#### EXERCISE BRIEF
Print the data that follows exactly, leaving nothing out.

Items from a dataset:
#####
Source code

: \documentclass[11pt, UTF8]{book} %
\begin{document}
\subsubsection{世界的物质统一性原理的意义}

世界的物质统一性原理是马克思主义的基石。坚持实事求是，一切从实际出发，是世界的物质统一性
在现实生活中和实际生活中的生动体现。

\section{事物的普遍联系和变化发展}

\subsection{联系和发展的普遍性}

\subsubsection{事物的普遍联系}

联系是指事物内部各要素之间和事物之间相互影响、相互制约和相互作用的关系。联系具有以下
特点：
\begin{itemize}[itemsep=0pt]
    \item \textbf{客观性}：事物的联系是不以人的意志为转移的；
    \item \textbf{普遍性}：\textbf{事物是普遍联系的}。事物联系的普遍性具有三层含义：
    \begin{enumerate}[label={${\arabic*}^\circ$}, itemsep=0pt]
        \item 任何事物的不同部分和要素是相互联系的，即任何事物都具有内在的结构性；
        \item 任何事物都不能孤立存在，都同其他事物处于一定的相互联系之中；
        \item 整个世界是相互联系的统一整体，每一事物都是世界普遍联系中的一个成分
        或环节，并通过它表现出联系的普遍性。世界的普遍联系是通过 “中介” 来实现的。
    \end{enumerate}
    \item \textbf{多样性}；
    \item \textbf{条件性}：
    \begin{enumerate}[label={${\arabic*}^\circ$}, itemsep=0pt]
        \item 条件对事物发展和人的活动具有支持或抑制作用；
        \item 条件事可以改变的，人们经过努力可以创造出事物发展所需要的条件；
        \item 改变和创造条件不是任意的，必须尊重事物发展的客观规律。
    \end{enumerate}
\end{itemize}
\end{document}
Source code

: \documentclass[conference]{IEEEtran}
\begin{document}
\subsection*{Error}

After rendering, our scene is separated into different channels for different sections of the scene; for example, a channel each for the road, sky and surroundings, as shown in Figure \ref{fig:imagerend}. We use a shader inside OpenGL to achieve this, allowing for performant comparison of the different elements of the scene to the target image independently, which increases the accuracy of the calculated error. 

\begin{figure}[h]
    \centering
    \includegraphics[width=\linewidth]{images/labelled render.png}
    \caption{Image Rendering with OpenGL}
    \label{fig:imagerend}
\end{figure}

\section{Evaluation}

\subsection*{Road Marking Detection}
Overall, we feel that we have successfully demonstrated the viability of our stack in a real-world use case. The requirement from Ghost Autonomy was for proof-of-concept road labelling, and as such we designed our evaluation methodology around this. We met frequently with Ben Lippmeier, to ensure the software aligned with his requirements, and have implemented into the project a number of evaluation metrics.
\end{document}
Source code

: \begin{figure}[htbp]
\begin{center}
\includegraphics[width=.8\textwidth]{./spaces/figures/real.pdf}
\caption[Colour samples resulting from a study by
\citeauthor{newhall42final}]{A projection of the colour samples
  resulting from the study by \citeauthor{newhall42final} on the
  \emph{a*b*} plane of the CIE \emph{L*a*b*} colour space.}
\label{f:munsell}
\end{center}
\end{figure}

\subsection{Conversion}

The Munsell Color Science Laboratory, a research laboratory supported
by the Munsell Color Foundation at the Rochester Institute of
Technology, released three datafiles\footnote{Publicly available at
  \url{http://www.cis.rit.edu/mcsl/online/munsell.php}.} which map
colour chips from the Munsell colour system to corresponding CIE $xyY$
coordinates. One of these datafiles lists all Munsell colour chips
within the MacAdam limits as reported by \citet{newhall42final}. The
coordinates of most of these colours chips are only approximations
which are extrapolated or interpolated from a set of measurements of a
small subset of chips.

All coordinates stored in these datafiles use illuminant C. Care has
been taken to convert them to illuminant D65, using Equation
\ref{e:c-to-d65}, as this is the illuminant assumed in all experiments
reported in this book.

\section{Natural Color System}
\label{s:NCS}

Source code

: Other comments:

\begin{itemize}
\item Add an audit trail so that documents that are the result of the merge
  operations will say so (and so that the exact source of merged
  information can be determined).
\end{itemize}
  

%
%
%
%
#####
#### ANSWER BOX
Source code

: \documentclass[11pt, UTF8]{book} %
\begin{document}
\subsubsection{世界的物质统一性原理的意义}

世界的物质统一性原理是马克思主义的基石。坚持实事求是，一切从实际出发，是世界的物质统一性
在现实生活中和实际生活中的生动体现。

\section{事物的普遍联系和变化发展}

\subsection{联系和发展的普遍性}

\subsubsection{事物的普遍联系}

联系是指事物内部各要素之间和事物之间相互影响、相互制约和相互作用的关系。联系具有以下
特点：
\begin{itemize}[itemsep=0pt]
    \item \textbf{客观性}：事物的联系是不以人的意志为转移的；
    \item \textbf{普遍性}：\textbf{事物是普遍联系的}。事物联系的普遍性具有三层含义：
    \begin{enumerate}[label={${\arabic*}^\circ$}, itemsep=0pt]
        \item 任何事物的不同部分和要素是相互联系的，即任何事物都具有内在的结构性；
        \item 任何事物都不能孤立存在，都同其他事物处于一定的相互联系之中；
        \item 整个世界是相互联系的统一整体，每一事物都是世界普遍联系中的一个成分
        或环节，并通过它表现出联系的普遍性。世界的普遍联系是通过 “中介” 来实现的。
    \end{enumerate}
    \item \textbf{多样性}；
    \item \textbf{条件性}：
    \begin{enumerate}[label={${\arabic*}^\circ$}, itemsep=0pt]
        \item 条件对事物发展和人的活动具有支持或抑制作用；
        \item 条件事可以改变的，人们经过努力可以创造出事物发展所需要的条件；
        \item 改变和创造条件不是任意的，必须尊重事物发展的客观规律。
    \end{enumerate}
\end{itemize}
\end{document}
Source code

: \documentclass[conference]{IEEEtran}
\begin{document}
\subsection*{Error}

After rendering, our scene is separated into different channels for different sections of the scene; for example, a channel each for the road, sky and surroundings, as shown in Figure \ref{fig:imagerend}. We use a shader inside OpenGL to achieve this, allowing for performant comparison of the different elements of the scene to the target image independently, which increases the accuracy of the calculated error. 

\begin{figure}[h]
    \centering
    \includegraphics[width=\linewidth]{images/labelled render.png}
    \caption{Image Rendering with OpenGL}
    \label{fig:imagerend}
\end{figure}

\section{Evaluation}

\subsection*{Road Marking Detection}
Overall, we feel that we have successfully demonstrated the viability of our stack in a real-world use case. The requirement from Ghost Autonomy was for proof-of-concept road labelling, and as such we designed our evaluation methodology around this. We met frequently with Ben Lippmeier, to ensure the software aligned with his requirements, and have implemented into the project a number of evaluation metrics.
\end{document}
Source code

: \begin{figure}[htbp]
\begin{center}
\includegraphics[width=.8\textwidth]{./spaces/figures/real.pdf}
\caption[Colour samples resulting from a study by
\citeauthor{newhall42final}]{A projection of the colour samples
  resulting from the study by \citeauthor{newhall42final} on the
  \emph{a*b*} plane of the CIE \emph{L*a*b*} colour space.}
\label{f:munsell}
\end{center}
\end{figure}

\subsection{Conversion}

The Munsell Color Science Laboratory, a research laboratory supported
by the Munsell Color Foundation at the Rochester Institute of
Technology, released three datafiles\footnote{Publicly available at
  \url{http://www.cis.rit.edu/mcsl/online/munsell.php}.} which map
colour chips from the Munsell colour system to corresponding CIE $xyY$
coordinates. One of these datafiles lists all Munsell colour chips
within the MacAdam limits as reported by \citet{newhall42final}. The
coordinates of most of these colours chips are only approximations
which are extrapolated or interpolated from a set of measurements of a
small subset of chips.

All coordinates stored in these datafiles use illuminant C. Care has
been taken to convert them to illuminant D65, using Equation
\ref{e:c-to-d65}, as this is the illuminant assumed in all experiments
reported in this book.

\section{Natural Color System}
\label{s:NCS}

Source code

: Other comments:

\begin{itemize}
\item Add an audit trail so that documents that are the result of the merge
  operations will say so (and so that the exact source of merged
  information can be determined).
\end{itemize}
  

%
%
%
%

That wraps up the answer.